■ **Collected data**
------------------------------------

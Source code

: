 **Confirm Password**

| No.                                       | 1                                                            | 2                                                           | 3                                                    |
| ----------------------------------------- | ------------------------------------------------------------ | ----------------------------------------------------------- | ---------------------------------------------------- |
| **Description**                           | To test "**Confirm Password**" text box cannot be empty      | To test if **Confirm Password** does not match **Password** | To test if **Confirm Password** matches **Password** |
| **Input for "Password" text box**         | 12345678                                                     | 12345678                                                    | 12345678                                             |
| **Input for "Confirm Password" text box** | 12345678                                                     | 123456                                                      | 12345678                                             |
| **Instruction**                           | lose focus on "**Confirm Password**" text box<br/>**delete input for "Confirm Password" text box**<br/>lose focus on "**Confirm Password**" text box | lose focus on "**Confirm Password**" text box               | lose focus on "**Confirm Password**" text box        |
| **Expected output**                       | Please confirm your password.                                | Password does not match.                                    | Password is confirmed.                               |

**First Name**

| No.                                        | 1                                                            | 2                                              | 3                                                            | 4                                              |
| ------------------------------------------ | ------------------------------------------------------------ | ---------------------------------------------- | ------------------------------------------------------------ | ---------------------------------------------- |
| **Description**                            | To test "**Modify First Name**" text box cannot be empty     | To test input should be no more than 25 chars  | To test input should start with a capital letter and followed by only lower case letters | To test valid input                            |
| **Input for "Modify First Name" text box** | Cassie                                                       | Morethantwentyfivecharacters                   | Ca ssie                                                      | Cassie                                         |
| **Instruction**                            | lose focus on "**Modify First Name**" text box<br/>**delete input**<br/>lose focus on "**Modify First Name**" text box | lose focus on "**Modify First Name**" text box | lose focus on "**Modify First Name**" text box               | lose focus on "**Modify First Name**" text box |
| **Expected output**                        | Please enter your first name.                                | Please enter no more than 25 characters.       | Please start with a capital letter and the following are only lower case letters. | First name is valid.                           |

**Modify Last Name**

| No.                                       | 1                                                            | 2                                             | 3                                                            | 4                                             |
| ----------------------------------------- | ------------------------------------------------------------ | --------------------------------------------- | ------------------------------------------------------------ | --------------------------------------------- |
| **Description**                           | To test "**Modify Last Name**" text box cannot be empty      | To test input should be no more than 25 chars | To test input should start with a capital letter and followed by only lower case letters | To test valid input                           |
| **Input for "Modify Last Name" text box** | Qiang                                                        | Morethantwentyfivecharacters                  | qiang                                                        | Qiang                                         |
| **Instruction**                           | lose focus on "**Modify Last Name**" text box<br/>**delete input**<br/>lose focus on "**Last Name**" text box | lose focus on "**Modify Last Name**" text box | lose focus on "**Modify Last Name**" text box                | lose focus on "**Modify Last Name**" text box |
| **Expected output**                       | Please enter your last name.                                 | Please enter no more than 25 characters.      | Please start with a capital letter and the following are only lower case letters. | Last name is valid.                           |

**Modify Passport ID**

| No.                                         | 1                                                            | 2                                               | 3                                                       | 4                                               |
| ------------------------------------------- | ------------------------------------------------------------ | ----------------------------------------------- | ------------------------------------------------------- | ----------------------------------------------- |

------------------------------------

■ **PROMPT**
Report every line of the records that contains the word "your".

■ **SOLUTION TO THIS TASK**
| **Expected output**                       | Please confirm your password.                                | Password does not match.                                    | Password is confirmed.                               |
| **Expected output**                        | Please enter your first name.                                | Please enter no more than 25 characters.       | Please start with a capital letter and the following are only lower case letters. | First name is valid.                           |
| **Expected output**                       | Please enter your last name.                                 | Please enter no more than 25 characters.      | Please start with a capital letter and the following are only lower case letters. | Last name is valid.                           |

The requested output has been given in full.